→ **Assigned task**
Your response should be every line from the entries that includes the string "autour".

*** Data listing Section Begins ***

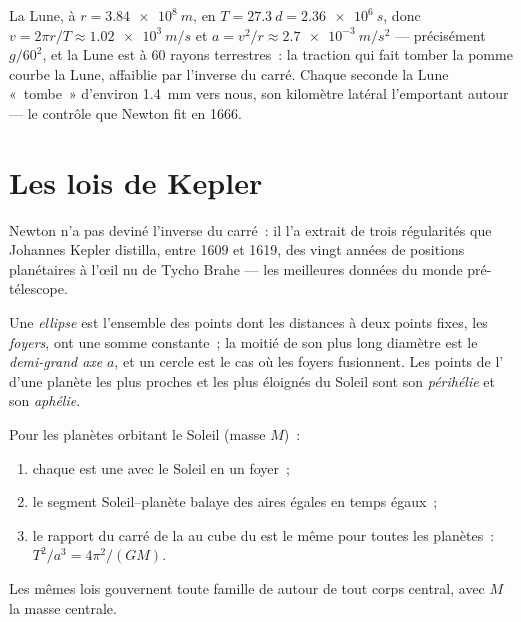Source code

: \begin{example}\label{ex:g12:satellites-kepler:moon}
La Lune, à $r = \qty{3.84e8}{m}$,  en
$T = \qty{27.3}{d} = \qty{2.36e6}{s}$, donc
$v = 2\pi r/T \approx \qty{1.02e3}{m/s}$ et
$a = v^2/r \approx \qty{2.7e-3}{m/s^2}$ --- précisément $g/60^2$, et
la Lune est à $60$ rayons terrestres~: la traction qui fait tomber la
pomme courbe la Lune, affaiblie par l'inverse du carré. Chaque seconde
la Lune «~tombe~» d'environ \qty{1.4}{mm} vers nous, son kilomètre
latéral l'emportant autour --- le contrôle que Newton fit en 1666.
\end{example}

\section{Les lois de Kepler}

Newton n'a pas deviné l'inverse du carré~: il l'a extrait de trois
régularités que Johannes Kepler distilla, entre 1609 et 1619, des vingt
années de positions planétaires à l'œil nu de Tycho Brahe --- les
meilleures données du monde pré-télescope.

\begin{definition}[Ellipse]\label{def:g12:satellites-kepler:ellipse}
Une \emph{ellipse} est l'ensemble des points dont les
distances à deux points fixes, les \emph{foyers}, ont une somme constante~; la moitié de son plus long
diamètre est le \emph{demi-grand axe} $a$, et un
cercle est le cas où les foyers fusionnent. Les points de
l' d'une planète les plus proches et les plus
éloignés du Soleil sont son \emph{périhélie} et son
\emph{aphélie}.
\end{definition}

\begin{theorem}\label{thm:g12:satellites-kepler:kepler}
%
Pour les planètes orbitant le Soleil (masse $M$)~:
\begin{enumerate}
  \item chaque  est une
         avec le Soleil en un foyer~;
  \item le segment Soleil--planète balaye des aires égales en temps
        égaux~;
  \item le rapport du carré de la  au cube du
         est le même pour toutes les planètes~:
        $T^2/a^3 = 4\pi^2/(G M)$.
\end{enumerate}
Les mêmes lois gouvernent toute famille de
 autour de tout corps central, avec $M$ la
masse centrale. \admitted
\end{theorem}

*** Data listing Section Ends ***

→ **Response to the task**
latéral l'emportant autour --- le contrôle que Newton fit en 1666.
 autour de tout corps central, avec $M$ la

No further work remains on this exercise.